(Instructions to follow) Scan the data below for the string "decision". Show every line where it turns up.

== Data records ==

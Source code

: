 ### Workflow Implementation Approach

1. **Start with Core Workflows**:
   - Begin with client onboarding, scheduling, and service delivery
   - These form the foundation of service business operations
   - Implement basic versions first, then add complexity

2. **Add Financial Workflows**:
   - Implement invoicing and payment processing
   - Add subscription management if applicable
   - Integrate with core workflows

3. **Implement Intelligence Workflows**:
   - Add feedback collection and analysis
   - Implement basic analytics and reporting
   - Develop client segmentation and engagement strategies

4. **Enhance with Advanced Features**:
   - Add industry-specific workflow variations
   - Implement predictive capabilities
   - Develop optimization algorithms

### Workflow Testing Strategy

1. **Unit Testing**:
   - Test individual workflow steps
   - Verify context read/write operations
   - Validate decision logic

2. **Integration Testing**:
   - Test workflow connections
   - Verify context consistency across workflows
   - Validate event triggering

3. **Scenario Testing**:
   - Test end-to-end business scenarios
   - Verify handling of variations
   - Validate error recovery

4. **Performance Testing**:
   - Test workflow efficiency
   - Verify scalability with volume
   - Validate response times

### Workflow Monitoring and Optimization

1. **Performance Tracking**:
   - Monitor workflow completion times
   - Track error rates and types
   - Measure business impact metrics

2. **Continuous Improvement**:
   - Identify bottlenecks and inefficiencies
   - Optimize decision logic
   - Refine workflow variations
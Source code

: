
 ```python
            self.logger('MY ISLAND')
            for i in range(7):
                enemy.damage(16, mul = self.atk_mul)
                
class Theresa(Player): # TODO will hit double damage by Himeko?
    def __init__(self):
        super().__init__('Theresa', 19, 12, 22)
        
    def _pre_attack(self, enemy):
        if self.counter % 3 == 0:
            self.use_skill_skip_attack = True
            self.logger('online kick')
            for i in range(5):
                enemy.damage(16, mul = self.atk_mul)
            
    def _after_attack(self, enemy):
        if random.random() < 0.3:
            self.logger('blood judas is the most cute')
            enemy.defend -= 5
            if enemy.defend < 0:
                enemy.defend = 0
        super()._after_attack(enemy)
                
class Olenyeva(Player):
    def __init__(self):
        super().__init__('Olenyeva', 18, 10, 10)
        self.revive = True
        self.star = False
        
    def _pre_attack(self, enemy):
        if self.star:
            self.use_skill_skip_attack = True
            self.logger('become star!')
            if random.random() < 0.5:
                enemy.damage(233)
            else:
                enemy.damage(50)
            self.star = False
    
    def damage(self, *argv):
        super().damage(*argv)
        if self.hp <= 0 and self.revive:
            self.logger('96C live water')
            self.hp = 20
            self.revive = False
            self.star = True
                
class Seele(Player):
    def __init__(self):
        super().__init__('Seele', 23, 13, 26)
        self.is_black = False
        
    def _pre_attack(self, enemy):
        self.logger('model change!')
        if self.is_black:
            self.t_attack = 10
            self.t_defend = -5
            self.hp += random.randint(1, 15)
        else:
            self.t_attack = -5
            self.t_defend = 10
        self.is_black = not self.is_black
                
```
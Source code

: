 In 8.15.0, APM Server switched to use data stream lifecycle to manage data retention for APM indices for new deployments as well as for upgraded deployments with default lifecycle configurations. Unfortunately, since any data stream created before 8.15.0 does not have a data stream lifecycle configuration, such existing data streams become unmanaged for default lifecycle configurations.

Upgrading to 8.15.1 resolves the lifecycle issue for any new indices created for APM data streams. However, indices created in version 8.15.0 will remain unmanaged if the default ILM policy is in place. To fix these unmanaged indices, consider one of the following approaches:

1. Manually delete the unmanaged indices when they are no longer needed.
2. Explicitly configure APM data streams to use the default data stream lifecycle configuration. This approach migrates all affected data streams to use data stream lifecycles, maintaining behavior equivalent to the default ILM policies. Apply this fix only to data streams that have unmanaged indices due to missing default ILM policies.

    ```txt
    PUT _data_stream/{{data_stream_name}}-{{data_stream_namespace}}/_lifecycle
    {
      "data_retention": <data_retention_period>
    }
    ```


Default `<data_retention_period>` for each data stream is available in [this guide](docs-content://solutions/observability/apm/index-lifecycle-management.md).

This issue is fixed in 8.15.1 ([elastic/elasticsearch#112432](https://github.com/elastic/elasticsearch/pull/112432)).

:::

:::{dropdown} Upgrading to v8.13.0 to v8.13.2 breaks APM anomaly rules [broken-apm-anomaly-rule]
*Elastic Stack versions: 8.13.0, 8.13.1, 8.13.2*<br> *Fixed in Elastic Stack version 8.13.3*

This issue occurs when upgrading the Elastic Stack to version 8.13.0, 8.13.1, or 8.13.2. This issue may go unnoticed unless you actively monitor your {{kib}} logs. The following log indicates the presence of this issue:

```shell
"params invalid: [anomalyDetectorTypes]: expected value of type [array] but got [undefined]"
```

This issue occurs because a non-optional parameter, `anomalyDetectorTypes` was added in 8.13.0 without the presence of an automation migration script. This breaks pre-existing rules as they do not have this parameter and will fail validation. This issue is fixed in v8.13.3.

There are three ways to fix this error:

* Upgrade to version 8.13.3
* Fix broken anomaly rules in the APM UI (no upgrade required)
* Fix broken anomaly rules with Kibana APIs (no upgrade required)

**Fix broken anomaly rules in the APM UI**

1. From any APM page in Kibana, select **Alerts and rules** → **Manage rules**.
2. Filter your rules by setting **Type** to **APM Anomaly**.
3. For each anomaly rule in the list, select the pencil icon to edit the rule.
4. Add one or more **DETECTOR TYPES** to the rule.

===

(Completed task)
   - Validate decision logic
   - Optimize decision logic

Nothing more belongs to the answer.